LA MALDICIÓN DEL AZÚCAR

 

En el siglo XVII, un terrateniente europeo podía no saber leer ni escribir, pero sabía perfectamente el precio del azúcar. No era una frivolidad: el azúcar movía fortunas, guerras y esclavos. Era la joya blanca del comercio atlántico. En los salones parisinos, ofrecer café o chocolate con azúcar equivalía a exhibir poder. Y, como todas las modas que mezclan placer y dinero, pronto se convirtió en una maldición.

Con la precisión de un anatomista, La maldición del azúcar, un documental de Matilde Damoisel, que estos días se proyecta en Movistar Plus, nos enseña cómo ese polvo blanco, que hoy se esconde bajo nombres tan inocentes como “jarabe de maíz” o “fructosa líquida”, fue levantando imperios y tumbando cuerpos. Su historia combina dos obsesiones humanas: el dinero y el dulce. El primero movió barcos y ejércitos; el segundo, voluntades.

Los europeos conocieron el azúcar a través de los árabes, que lo habían llevado desde la India hasta el Mediterráneo. Pero la verdadera fiebre comenzó cuando Colón, en su segundo viaje, llevó cañas a La Española. El clima tropical hizo el resto. En pocas décadas, las Antillas se convirtieron en un enjambre de ingenios humeantes y plantaciones vigiladas por capataces armados. El azúcar refinado viajó en sentido contrario hacia Europa, donde se vendía a precio de oro. Y en el centro del triángulo, millones de esclavos africanos, arrancados de sus aldeas, morían antes de probar el producto de su trabajo.

Los economistas llaman a ese sistema “comercio triangular”. Los moralistas, directamente, infierno. De África salían cuerpos; de América, azúcar; de Europa, armas y tejidos. El azúcar lubricó la esclavitud y la esclavitud lubricó el capitalismo. La dulzura de unos reposaba sobre la amargura de otros.

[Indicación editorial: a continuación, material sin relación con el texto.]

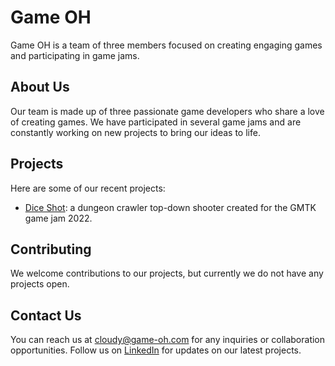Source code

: # Game OH

Game OH is a team of three members focused on creating engaging games and participating in game jams. 

## About Us

Our team is made up of three passionate game developers who share a love of creating games. 
We have participated in several game jams and are constantly working on new projects to bring our ideas to life.

## Projects

Here are some of our recent projects:

- [Dice Shot](https://cloudyin.itch.io/dice-shot): a dungeon crawler top-down shooter created for the GMTK game jam 2022.


## Contributing
We welcome contributions to our projects, but currently we do not have any projects open.
<!-- We welcome contributions to our projects! If you'd like to contribute, please see our [contributing guidelines](CONTRIBUTING.md). -->

## Contact Us

You can reach us at [cloudy@game-oh.com](mailto:aaayush.dev@gmail.com) for any inquiries or collaboration opportunities. Follow us on [LinkedIn](https://linkedin.com/company/team-game-oh) for updates on our latest projects.
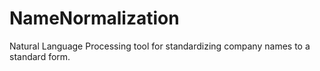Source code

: # NameNormalization
Natural Language Processing tool for standardizing company names to a standard form.

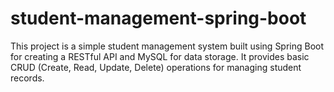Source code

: # student-management-spring-boot
This project is a simple student management system built using Spring Boot for creating a RESTful API and MySQL for data storage. It provides basic CRUD (Create, Read, Update, Delete) operations for managing student records.
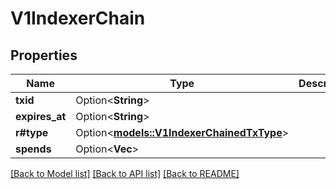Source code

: # V1IndexerChain

## Properties

| Name           | Type                                                                    | Description | Notes      |
| -------------- | ----------------------------------------------------------------------- | ----------- | ---------- |
| **txid**       | Option<**String**>                                                      |             | [optional] |
| **expires_at** | Option<**String**>                                                      |             | [optional] |
| **r#type**     | Option<[**models::V1IndexerChainedTxType**](v1IndexerChainedTxType.md)> |             | [optional] |
| **spends**     | Option<**Vec<String>**>                                                 |             | [optional] |

[[Back to Model list]](../README.md#documentation-for-models) [[Back to API list]](../README.md#documentation-for-api-endpoints) [[Back to README]](../README.md)
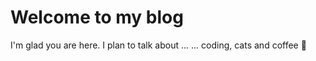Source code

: # Welcome to my blog

I'm glad you are here. I plan to talk about ...
... coding, cats and coffee 🖤

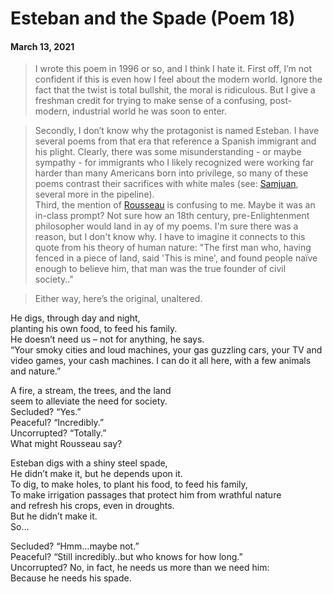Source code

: # Esteban and the Spade (Poem 18)
#### March 13, 2021 

> I wrote this poem in 1996 or so, and I think I hate it. First off, I’m not confident if this is even how I feel about the modern world. Ignore the fact that the twist is total bullshit, the moral is ridiculous. But I give a freshman credit for trying to make sense of a confusing, post-modern, industrial world he was soon to enter.  

> Secondly, I don’t know why the protagonist is named Esteban. I have several poems from that era that reference a Spanish immigrant and his plight. Clearly, there was some misunderstanding - or maybe sympathy - for immigrants who I likely recognized were working far harder than many Americans born into privilege, so many of these poems contrast their sacrifices with white males (see: [Samjuan](https://github.com/sethadam1/poetry/blob/main/src/11%20-%20Samjuan.md), several more in the pipeline).     
> Third, the mention of [Rousseau](https://en.wikipedia.org/wiki/Jean-Jacques_Rousseau) is confusing to me. Maybe it was an in-class prompt? Not sure how an 18th century, pre-Enlightenment philosopher would land in ay of my poems. I'm sure there was a reason, but I don't know why. I have to imagine it connects to this quote from his theory of human nature: "The first man who, having fenced in a piece of land, said 'This is mine', and found people naïve enough to believe him, that man was the true founder of civil society.."    

> Either way, here’s the original, unaltered.   
  
He digs, through day and night,  
planting his own food, to feed his family.  
He doesn’t need us – not for anything, he says.  
“Your smoky cities and loud machines, your gas guzzling cars, your TV and video games, your cash machines. I can do it all here, with a few animals and nature.”  
  
A fire, a stream, the trees, and the land  
seem to alleviate the need for society.  
Secluded? “Yes.”  
Peaceful? “Incredibly.”  
Uncorrupted? “Totally.”  
What might Rousseau say?  
  
Esteban digs with a shiny steel spade,  
He didn’t make it, but he depends upon it.  
To dig, to make holes, to plant his food, to feed his family,  
To make irrigation passages that protect him from wrathful nature  
and refresh his crops, even in droughts.  
But he didn’t make it.  
So…  
  
Secluded? “Hmm…maybe not.”  
Peaceful? “Still incredibly..but who knows for how long.”  
Uncorrupted? No, in fact, he needs us more than we need him:  
Because he needs his spade.  
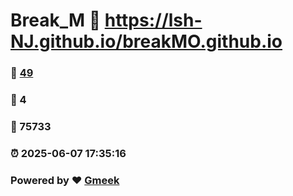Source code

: # Break_M :link: https://lsh-NJ.github.io/breakMO.github.io 
### :page_facing_up: [49](https://lsh-NJ.github.io/breakMO.github.io/tag.html) 
### :speech_balloon: 4 
### :hibiscus: 75733 
### :alarm_clock: 2025-06-07 17:35:16 
### Powered by :heart: [Gmeek](https://github.com/Meekdai/Gmeek)
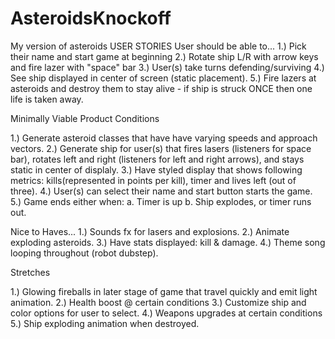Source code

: # AsteroidsKnockoff

My version of asteroids
USER STORIES
User should be able to...
1.) Pick their name and start game at beginning
2.) Rotate ship L/R with arrow keys and fire lazer with "space" bar
3.) User(s) take turns defending/surviving
4.) See ship displayed in center of screen (static placement).
5.) Fire lazers at asteroids and destroy them to stay alive - if ship is struck ONCE then one life is taken away.

Minimally Viable Product Conditions

1.) Generate asteroid classes that have have varying speeds and approach vectors.
2.) Generate ship for user(s) that fires lasers (listeners for space bar), rotates left and right 	  (listeners for left and right arrows), and stays static in center of displaly.
3.) Have styled display that shows following metrics: kills(represented in points per kill), 		timer and lives left (out of three).
4.) User(s) can select their name and start button starts the game.
5.) Game ends either when: a. Timer is up
                           b. Ship explodes, or timer runs out.

Nice to Haves...
1.) Sounds fx for lasers and explosions.
2.) Animate exploding asteroids.
3.) Have stats displayed: kill & damage.
4.) Theme song looping throughout (robot dubstep).


Stretches

1.) Glowing fireballs in later stage of game that travel quickly and emit light animation.
2.) Health boost @ certain conditions
3.) Customize ship and color options for user to select.
4.) Weapons upgrades at certain conditions
5.) Ship exploding animation when destroyed.
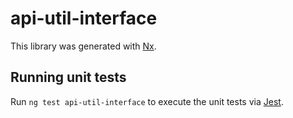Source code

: # api-util-interface

This library was generated with [Nx](https://nx.dev).

## Running unit tests

Run `ng test api-util-interface` to execute the unit tests via [Jest](https://jestjs.io).
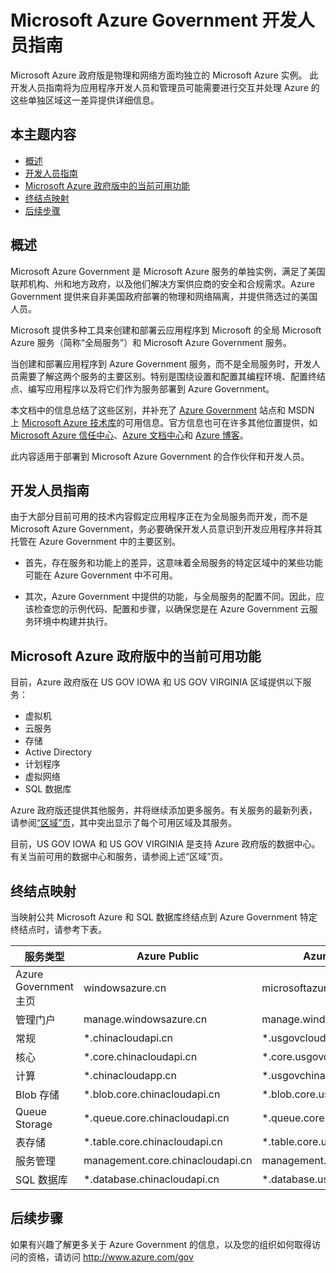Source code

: <properties 
	pageTitle="Azure Government 开发人员指南" 
	description="这里提供了针对 Azure Government 的应用程序开发使用到的功能和指南对比" 
	services="" 
	documentationCenter="" 
	authors="Joharve2" 
	manager="carolz" 
	editor=""/>

<tags 
	ms.service="multiple" 
	ms.date="01/21/2014" 
	wa.date="10/3/2015"/>


#  Microsoft Azure Government 开发人员指南 

<p>Microsoft Azure 政府版是物理和网络方面均独立的 Microsoft Azure 实例。  
此开发人员指南将为应用程序开发人员和管理员可能需要进行交互并处理 Azure 的这些单独区域这一差异提供详细信息。

<!--Table of contents for topic, the words in brackets must match the heading wording exactly-->


## 本主题内容


+ [概述](#Overview)
+ [开发人员指南](#Guidance)
+ [Microsoft Azure 政府版中的当前可用功能](#Features)
+ [终结点映射](#Endpoint)
+ [后续步骤](#next)


## <a name="Overview"></a>概述

Microsoft Azure Government 是 Microsoft Azure 服务的单独实例，满足了美国联邦机构、州和地方政府，以及他们解决方案供应商的安全和合规需求。Azure Government 提供来自非美国政府部署的物理和网络隔离，并提供筛选过的美国人员。

Microsoft 提供多种工具来创建和部署云应用程序到 Microsoft 的全局 Microsoft Azure 服务（简称“全局服务”）和 Microsoft Azure Government 服务。

当创建和部署应用程序到 Azure Government 服务，而不是全局服务时，开发人员需要了解这两个服务的主要区别。特别是围绕设置和配置其编程环境、配置终结点、编写应用程序以及将它们作为服务部署到 Azure Government。

本文档中的信息总结了这些区别，并补充了 [Azure Government](http://www.azure.com/gov "Azure Government") 站点和 MSDN 上 [Microsoft Azure 技术库](http://msdn.microsoft.com/cloud-app-development-msdn "MSDN")的可用信息。官方信息也可在许多其他位置提供，如 [Microsoft Azure 信任中心](http://www.windowsazure.cn/support/trust-center/ "Microsoft Azure 信任中心")、[Azure 文档中心](http://www.windowsazure.cn/documentation/)和 [Azure 博客](http://www.windowsazure.cn/blog/ "Azure 博客")。

此内容适用于部署到 Microsoft Azure Government 的合作伙伴和开发人员。



## <a name="Guidance"></a>开发人员指南
由于大部分目前可用的技术内容假定应用程序正在为全局服务而开发，而不是 Microsoft Azure Government，务必要确保开发人员意识到开发应用程序并将其托管在 Azure Government 中的主要区别。

- 首先，存在服务和功能上的差异，这意味着全局服务的特定区域中的某些功能可能在 Azure Government 中不可用。

- 其次，Azure Government 中提供的功能，与全局服务的配置不同。因此，应该检查您的示例代码、配置和步骤，以确保您是在 Azure Government 云服务环境中构建并执行。


## <a name="Features"></a>Microsoft Azure 政府版中的当前可用功能
目前，Azure 政府版在 US GOV IOWA 和 US GOV VIRGINIA 区域提供以下服务：

- 虚拟机
- 云服务
- 存储
- Active Directory
- 计划程序
- 虚拟网络
- SQL 数据库

Azure 政府版还提供其他服务，并将继续添加更多服务。有关服务的最新列表，请参阅[“区域”页](http://www.windowsazure.cn/regions/#services)，其中突出显示了每个可用区域及其服务。  


目前，US GOV IOWA 和 US GOV VIRGINIA 是支持 Azure 政府版的数据中心。有关当前可用的数据中心和服务，请参阅上述“区域”页。

## <a name="Endpoint"></a>终结点映射

当映射公共 Microsoft Azure 和 SQL 数据库终结点到 Azure Government 特定终结点时，请参考下表。


服务类型|Azure Public|Azure Government
---|---|---
Azure Government 主页|windowsazure.cn|microsoftazure.us
管理门户|manage.windowsazure.cn|manage.windowsazure.us
常规|*.chinacloudapi.cn|*.usgovcloudapi.net
核心|*.core.chinacloudapi.cn|*.core.usgovcloudapi.net
计算|*.chinacloudapp.cn|*.usgovchinacloudapp.cn
Blob 存储|*.blob.core.chinacloudapi.cn| *.blob.core.usgovcloudapi.net 
Queue Storage|*.queue.core.chinacloudapi.cn|*.queue.core.usgovcloudapi.net
表存储|*.table.core.chinacloudapi.cn|*.table.core.usgovcloudapi.net
服务管理|management.core.chinacloudapi.cn|management.core.usgovcloudapi.net
SQL 数据库|*.database.chinacloudapi.cn|*.database.usgovcloudapi.net

## <a name="next"></a>后续步骤
如果有兴趣了解更多关于 Azure Government 的信息，以及您的组织如何取得访问的资格，请访问 <A href="http://azure.com/gov">http://www.azure.com/gov</a>

<!--Anchors-->



<!-- Images. -->

[1]: ./media/azure-government-developer-guide/publisherguide.png


<!--Link references-->
[Link 1 to another www.windowsazure.cn documentation topic]: /documentation/articles/virtual-machines-windows-tutorial
[Link 2 to another www.windowsazure.cn documentation topic]: /documentation/articles/web-sites-custom-domain-name
[Link 3 to another www.windowsazure.cn documentation topic]: /documentation/articles/storage-whatis-account

<!---HONumber=71-->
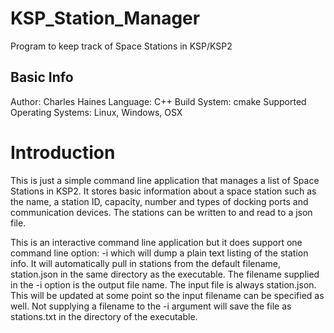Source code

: # KSP_Station_Manager
Program to keep track of Space Stations in KSP/KSP2

## Basic Info
Author: Charles Haines
Language: C++
Build System: cmake
Supported Operating Systems: Linux, Windows, OSX

# Introduction
This is just a simple command line application that manages a list of Space Stations in KSP2. It stores basic information about a space station such as the name, a station ID, capacity, number and types of docking ports and communication devices. The stations can be written to and read to a json file.

This is an interactive command line application but it does support one command line option: -i <filename> which will dump a plain text listing of the station info. It will automatically pull in stations from the default filename, station.json in the same directory as the executable. The filename supplied in the -i option is the output file name. The input file is always station.json. This will be updated at some point so the input filename can be specified as well. Not supplying a filename to the -i argument will save the file as stations.txt in the directory of the executable.


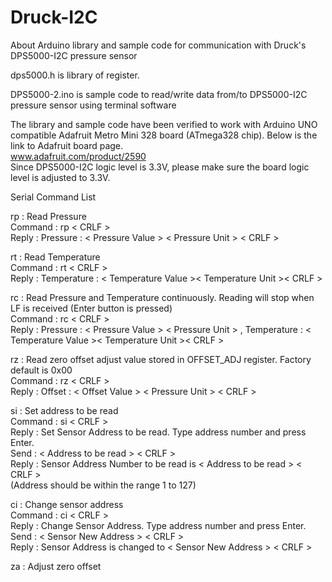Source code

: # Druck-I2C
About Arduino library and sample code for communication with Druck's DPS5000-I2C pressure sensor

dps5000.h is library of register.

DPS5000-2.ino is sample code to read/write data from/to DPS5000-I2C pressure sensor using terminal software

The library and sample code have been verified to work with Arduino UNO compatible Adafruit Metro Mini 328 board (ATmega328 chip).
Below is the link to Adafruit board page.<br>
www.adafruit.com/product/2590 <br>
Since DPS5000-I2C logic level is 3.3V, please make sure the board logic level is adjusted to 3.3V. 

Serial Command List

rp : Read Pressure<br>
Command : rp &lt; CRLF &gt; <br>
Reply : Pressure : &lt; Pressure Value &gt; &lt; Pressure Unit &gt; &lt; CRLF &gt;

rt : Read Temperature<br>
Command : rt &lt; CRLF &gt; <br>
Reply : Temperature : &lt; Temperature Value &gt;&lt; Temperature Unit &gt;&lt; CRLF &gt;

rc : Read Pressure and Temperature continuously. Reading will stop when LF is received (Enter button is pressed)<br>
Command : rc &lt; CRLF &gt; <br>
Reply : Pressure : &lt; Pressure Value &gt; &lt; Pressure Unit &gt; , Temperature : &lt; Temperature Value &gt;&lt; Temperature Unit &gt;&lt; CRLF &gt;

rz : Read zero offset adjust value stored in OFFSET_ADJ register. Factory default is 0x00 <br>
Command : rz &lt; CRLF &gt; <br>
Reply : Offset : &lt; Offset Value &gt; &lt; Pressure Unit &gt; &lt; CRLF &gt;

si : Set address to be read <br>
Command : si &lt; CRLF &gt; <br>
Reply : Set Sensor Address to be read. Type address number and press Enter. <br>
Send : &lt; Address to be read &gt; &lt; CRLF &gt; <br>
Reply : Sensor Address Number to be read is &lt; Address to be read &gt; &lt; CRLF &gt; <br>
(Address should be within the range 1 to 127)

ci : Change sensor address <br>
Command : ci &lt; CRLF &gt; <br>
Reply : Change Sensor Address. Type address number and press Enter. <br>
Send : &lt; Sensor New Address &gt; &lt; CRLF &gt; <br>
Reply : Sensor Address is changed to &lt; Sensor New Address &gt; &lt; CRLF &gt; <br>

za : Adjust zero offset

Cuba, todavía española, era entonces una máquina colosal de azúcar y tabaco. Sus plantaciones producían fortunas que lubricaban la política peninsular. Las grandes familias criollas —Aldama, Zulueta, O’Farrill, Peñalver— amasaron riquezas fabulosas sobre los cuerpos de esclavos africanos. Muchos de esos capitales cruzaron el Atlántico y fundaron palacios en Madrid, Bilbao, Santander o Barcelona. Los indianos, recibidos como benefactores, levantaron escuelas y teatros con dinero que olía a caña quemada y sudor africano.

A mediados del siglo XVIII, Francia y Gran Bretaña competían por controlar las islas azucareras del Caribe. Haití —entonces Saint-Domingue— era el mayor productor del mundo. Su riqueza era tal que, en 1789, generaba más beneficios que todas las colonias británicas juntas. Pero esa opulencia descansaba sobre un régimen brutal: la esperanza de vida de un esclavo recién llegado no pasaba de diez años. En 1791, hartos de látigos y promesas, los esclavos se alzaron en la primera revolución negra de la historia. Nació Haití, y el mercado mundial del azúcar entró en pánico.


Europa buscó alternativas. Napoleón impulsó la producción de remolacha azucarera para no depender de las colonias y el norte industrial encontró así su propio edén blanco. Durante el siglo XIX, el azúcar pasó de ser un lujo a una necesidad. El café, el té, las galletas y los dulces invadieron las mesas obreras. El capitalismo había descubierto una mina que no estaba bajo tierra, sino en las papilas gustativas.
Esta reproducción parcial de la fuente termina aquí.